Give the entries again exactly; drop the pictures.

** Opening DATA SHOWN block **

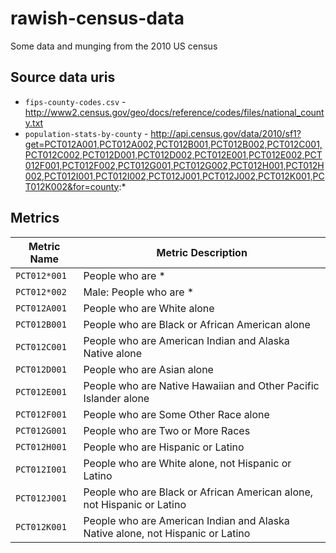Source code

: # rawish-census-data
Some data and munging from the 2010 US census

## Source data uris

* `fips-county-codes.csv` - http://www2.census.gov/geo/docs/reference/codes/files/national_county.txt
* `population-stats-by-county` - http://api.census.gov/data/2010/sf1?get=PCT012A001,PCT012A002,PCT012B001,PCT012B002,PCT012C001,PCT012C002,PCT012D001,PCT012D002,PCT012E001,PCT012E002,PCT012F001,PCT012F002,PCT012G001,PCT012G002,PCT012H001,PCT012H002,PCT012I001,PCT012I002,PCT012J001,PCT012J002,PCT012K001,PCT012K002&for=county:*

## Metrics

| Metric Name | Metric Description |
| ----------- | ------------------ |
| `PCT012*001` |	People who are * |
| `PCT012*002` |	Male: People who are * |
| `PCT012A001` |	People who are White alone |
| `PCT012B001` |	People who are Black or African American alone |
| `PCT012C001` |	People who are American Indian and Alaska Native alone |
| `PCT012D001` |	People who are Asian alone |
| `PCT012E001` |	People who are Native Hawaiian and Other Pacific Islander alone |
| `PCT012F001` |	People who are Some Other Race alone |
| `PCT012G001` |	People who are Two or More Races |
| `PCT012H001` |	People who are Hispanic or Latino |
| `PCT012I001` |	People who are White alone, not Hispanic or Latino |
| `PCT012J001` |	People who are Black or African American alone, not Hispanic or Latino |
| `PCT012K001` |	People who are American Indian and Alaska Native alone, not Hispanic or Latino |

** Closing DATA SHOWN block **

WRITTEN SOLUTION >>
Source code

: # rawish-census-data
Some data and munging from the 2010 US census

## Source data uris

* `fips-county-codes.csv` - http://www2.census.gov/geo/docs/reference/codes/files/national_county.txt
* `population-stats-by-county` - http://api.census.gov/data/2010/sf1?get=PCT012A001,PCT012A002,PCT012B001,PCT012B002,PCT012C001,PCT012C002,PCT012D001,PCT012D002,PCT012E001,PCT012E002,PCT012F001,PCT012F002,PCT012G001,PCT012G002,PCT012H001,PCT012H002,PCT012I001,PCT012I002,PCT012J001,PCT012J002,PCT012K001,PCT012K002&for=county:*

## Metrics

| Metric Name | Metric Description |
| ----------- | ------------------ |
| `PCT012*001` |	People who are * |
| `PCT012*002` |	Male: People who are * |
| `PCT012A001` |	People who are White alone |
| `PCT012B001` |	People who are Black or African American alone |
| `PCT012C001` |	People who are American Indian and Alaska Native alone |
| `PCT012D001` |	People who are Asian alone |
| `PCT012E001` |	People who are Native Hawaiian and Other Pacific Islander alone |
| `PCT012F001` |	People who are Some Other Race alone |
| `PCT012G001` |	People who are Two or More Races |
| `PCT012H001` |	People who are Hispanic or Latino |
| `PCT012I001` |	People who are White alone, not Hispanic or Latino |
| `PCT012J001` |	People who are Black or African American alone, not Hispanic or Latino |
| `PCT012K001` |	People who are American Indian and Alaska Native alone, not Hispanic or Latino |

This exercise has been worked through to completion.